This phenomenon of grown women speaking like little girls aggravates Bell's movie character as well as Bell herself, both from an aesthetic viewpoint and that of someone who believes women shouldn't prevent themselves from being taken seriously.

"The second you open your mouth with that voice, you're not a real contender. You're a good-time girl," the 34-year-old actress-filmmaker said over a Bell's Oberon Ale ("It's got my name all over it," she quipped upon ordering) this month during a visit to Chicago. "It does women a disservice because it is advertising that they are less than."

That Bell has chosen to make her first feature-length movie about the subculture of voice-over actors says much about her priorities as a performer. Actresses, particularly attractive ones such as Bell, tend to be judged on their looks first.

Bell has played appealing sidekick/best-friend roles in comedies such as "What Happens in Vegas" and "No Strings Attached," and she was the hot-bodied younger second wife on whom Alec Baldwin's character cheats with Meryl Streep's wife No. 1 in "It's Complicated." In Esquire magazine's "Funny Joke From a Beautiful Woman" video feature, you can watch Bell deliver a punch line in her underwear.

"The fact that she's so attractive and so glamorous, albeit exotic maybe, to some degree has limited the kind of roles that she's been offered," said Fred Melamed, who plays Bell's character's unsupportive voice-over-artist father in "In a World…" "She probably has a much wider range than people might imagine, but because her look is so specific and so strong, she tends to get asked to do the same kinds of things."

As a filmmaker, Bell dressed herself with off-handed casualness, gave herself a more-nerdy-than-hunky love interest (a sound engineer played by Demetri Martin) and centered the movie's action around people speaking into microphones.

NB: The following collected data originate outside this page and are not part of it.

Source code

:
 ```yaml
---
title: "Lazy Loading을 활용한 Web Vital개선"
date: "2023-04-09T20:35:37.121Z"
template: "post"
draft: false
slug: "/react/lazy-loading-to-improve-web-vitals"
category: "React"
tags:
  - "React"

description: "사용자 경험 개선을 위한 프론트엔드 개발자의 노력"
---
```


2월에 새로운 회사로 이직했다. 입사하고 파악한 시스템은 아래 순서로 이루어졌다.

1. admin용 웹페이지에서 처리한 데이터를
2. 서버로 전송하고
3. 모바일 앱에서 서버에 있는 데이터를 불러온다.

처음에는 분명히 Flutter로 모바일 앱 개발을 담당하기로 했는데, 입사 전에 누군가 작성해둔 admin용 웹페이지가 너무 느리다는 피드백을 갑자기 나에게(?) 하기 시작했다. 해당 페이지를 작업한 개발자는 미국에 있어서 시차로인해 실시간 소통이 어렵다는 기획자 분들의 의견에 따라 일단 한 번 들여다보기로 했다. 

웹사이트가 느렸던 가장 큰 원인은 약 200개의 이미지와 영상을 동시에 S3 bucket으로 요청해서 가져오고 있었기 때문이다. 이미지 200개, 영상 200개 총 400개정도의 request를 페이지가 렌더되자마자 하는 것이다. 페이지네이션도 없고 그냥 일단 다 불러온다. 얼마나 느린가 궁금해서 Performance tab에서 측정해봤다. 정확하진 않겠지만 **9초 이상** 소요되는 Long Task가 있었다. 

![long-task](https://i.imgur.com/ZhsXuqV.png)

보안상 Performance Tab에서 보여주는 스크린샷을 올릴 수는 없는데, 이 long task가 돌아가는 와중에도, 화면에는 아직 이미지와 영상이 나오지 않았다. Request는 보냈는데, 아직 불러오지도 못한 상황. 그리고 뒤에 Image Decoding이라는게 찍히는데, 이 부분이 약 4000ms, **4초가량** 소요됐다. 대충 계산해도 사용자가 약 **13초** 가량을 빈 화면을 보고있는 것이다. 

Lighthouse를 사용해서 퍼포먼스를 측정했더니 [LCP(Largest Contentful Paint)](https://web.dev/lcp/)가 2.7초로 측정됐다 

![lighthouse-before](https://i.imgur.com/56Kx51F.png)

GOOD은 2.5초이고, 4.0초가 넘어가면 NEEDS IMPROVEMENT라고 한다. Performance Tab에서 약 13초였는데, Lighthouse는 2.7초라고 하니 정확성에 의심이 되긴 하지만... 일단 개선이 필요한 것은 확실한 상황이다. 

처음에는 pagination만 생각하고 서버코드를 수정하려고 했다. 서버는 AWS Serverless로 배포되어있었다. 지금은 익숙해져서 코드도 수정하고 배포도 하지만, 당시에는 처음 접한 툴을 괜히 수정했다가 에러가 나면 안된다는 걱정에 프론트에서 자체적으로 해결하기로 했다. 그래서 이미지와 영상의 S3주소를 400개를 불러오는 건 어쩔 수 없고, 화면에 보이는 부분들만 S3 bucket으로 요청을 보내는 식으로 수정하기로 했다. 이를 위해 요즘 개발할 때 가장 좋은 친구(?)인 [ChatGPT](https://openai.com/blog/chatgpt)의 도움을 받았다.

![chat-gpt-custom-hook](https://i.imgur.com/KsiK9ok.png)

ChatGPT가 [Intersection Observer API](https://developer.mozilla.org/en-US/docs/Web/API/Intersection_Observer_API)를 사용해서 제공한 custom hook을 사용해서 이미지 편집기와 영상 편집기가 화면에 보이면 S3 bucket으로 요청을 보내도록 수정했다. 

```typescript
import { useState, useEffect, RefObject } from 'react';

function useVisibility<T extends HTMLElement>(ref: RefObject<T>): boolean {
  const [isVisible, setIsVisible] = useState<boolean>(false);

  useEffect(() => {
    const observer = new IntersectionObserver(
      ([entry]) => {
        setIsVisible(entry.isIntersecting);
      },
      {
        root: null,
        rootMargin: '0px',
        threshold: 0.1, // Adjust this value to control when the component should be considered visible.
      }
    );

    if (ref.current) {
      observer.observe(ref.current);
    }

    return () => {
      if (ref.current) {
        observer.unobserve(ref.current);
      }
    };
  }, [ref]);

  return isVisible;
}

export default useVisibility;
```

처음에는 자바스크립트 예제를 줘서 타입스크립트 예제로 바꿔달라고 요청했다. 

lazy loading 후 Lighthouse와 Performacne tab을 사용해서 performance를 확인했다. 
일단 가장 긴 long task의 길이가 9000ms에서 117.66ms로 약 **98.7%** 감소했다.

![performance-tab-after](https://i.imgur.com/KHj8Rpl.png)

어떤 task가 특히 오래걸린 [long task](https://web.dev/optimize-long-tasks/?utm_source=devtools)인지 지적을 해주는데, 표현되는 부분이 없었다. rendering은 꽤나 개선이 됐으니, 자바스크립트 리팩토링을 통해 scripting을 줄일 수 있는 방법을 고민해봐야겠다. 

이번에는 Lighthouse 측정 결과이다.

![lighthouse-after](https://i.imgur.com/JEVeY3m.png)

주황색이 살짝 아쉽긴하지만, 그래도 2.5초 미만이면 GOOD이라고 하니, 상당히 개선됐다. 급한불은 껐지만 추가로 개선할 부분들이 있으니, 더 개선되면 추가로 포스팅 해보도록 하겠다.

"Clearly it's not a vanity piece," she said with a laugh. "I mean, I didn't write something that made me slow-motion get out of a car, the camera pans up the leg and then, ahhhhh, beautiful lighting. I like people messy, I like dialogue that's messy, I like art direction that's messy but all in a very deliberate and knowing way."

And she's fascinated by voices.

"I think voices are the most profound tool for an actor," she said. "In normal human interaction you have two things that people are going to judge you by from snap judgment, which is first obviously what you look like, because that's the first thing they encounter, but then there's the voice, which is your calling card. It is the means in which you communicate."

Calling movie voice work "an art that is lost," Bell pined for dialogue "musicality" of earlier years. "There are decades in film where you can hear a vocal trend in all of the movies of that era," she said. "Whether it's the '40s or the '50s, there's a very distinct way of speaking, and in my opinion the trend then is a more articulate trend."

What Bell deems her "voice obsession" began at an early age after some parent told her she had "a good ear."

"I would do accents and do dialects for people like a party trick," she said. "I was sort of a precocious kid who knew she wanted to be an actor and therefore did these little shows called 'The Late Lake Show.' It always involved dialects and mimicry, and then that parlayed itself later on to the idea of forming characterizations solely with the voice."

When she received her conservatory training at a London drama school, "my vocal obsession was satiated, because you spend your first year just concentrating on the voice and neutralizing your body so that you can fully breathe and connect the voice and the breath," she said.

While she pursued her film career back in the U.S., she also pined to break into the competitive voice-over business, with little success. It struck her that movie trailers almost never were voiced by women, certainly not those that began with such God-like pronouncements as the late voice-over master Don LaFontaine's trademark "In a world…"

Bell said she liked the idea of pointing out this gender disparity and also thought it would be funny "to see a woman to aspire to coo those three words and make that her life's aspiration." Then she hit upon the idea that her protagonist, Carol, would be viewed as competition by her father, played by the velvet-voiced Melamed, the unctuous lover of the Coen brothers' "A Serious Man" and a voice-over veteran himself.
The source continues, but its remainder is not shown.